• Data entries
[Start of section]

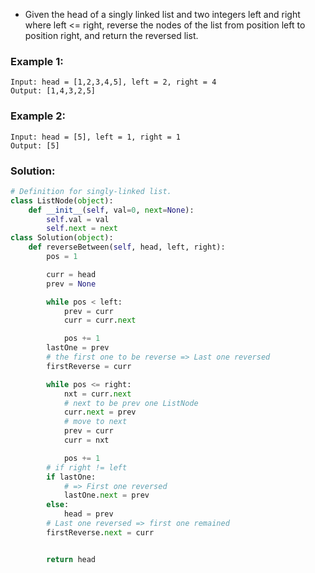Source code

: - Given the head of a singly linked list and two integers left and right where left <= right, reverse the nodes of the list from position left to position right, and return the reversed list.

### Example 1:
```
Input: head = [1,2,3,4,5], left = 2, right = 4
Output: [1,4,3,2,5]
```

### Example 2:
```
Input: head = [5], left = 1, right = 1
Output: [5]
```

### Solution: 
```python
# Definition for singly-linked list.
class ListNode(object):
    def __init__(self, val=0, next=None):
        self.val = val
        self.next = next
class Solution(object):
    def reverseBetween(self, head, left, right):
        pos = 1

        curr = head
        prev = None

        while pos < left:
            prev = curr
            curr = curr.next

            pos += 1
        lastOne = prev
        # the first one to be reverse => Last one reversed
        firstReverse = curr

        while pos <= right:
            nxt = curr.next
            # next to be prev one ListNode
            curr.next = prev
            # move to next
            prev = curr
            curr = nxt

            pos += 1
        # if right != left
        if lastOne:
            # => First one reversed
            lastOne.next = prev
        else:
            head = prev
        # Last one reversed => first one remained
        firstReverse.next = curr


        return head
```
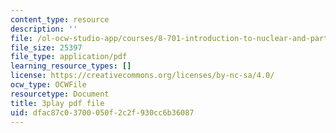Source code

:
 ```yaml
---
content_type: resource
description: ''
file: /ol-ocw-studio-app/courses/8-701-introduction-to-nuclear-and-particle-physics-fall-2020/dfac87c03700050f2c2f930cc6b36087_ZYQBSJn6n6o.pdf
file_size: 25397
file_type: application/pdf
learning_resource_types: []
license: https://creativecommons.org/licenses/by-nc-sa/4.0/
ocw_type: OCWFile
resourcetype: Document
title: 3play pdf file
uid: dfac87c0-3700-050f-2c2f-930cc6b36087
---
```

[End of section]

• PROBLEM TO SOLVE
Which lines of the records contain the word "return"? Copy each of them.

• EXERCISE SOLUTION
: - Given the head of a singly linked list and two integers left and right where left <= right, reverse the nodes of the list from position left to position right, and return the reversed list.
        return head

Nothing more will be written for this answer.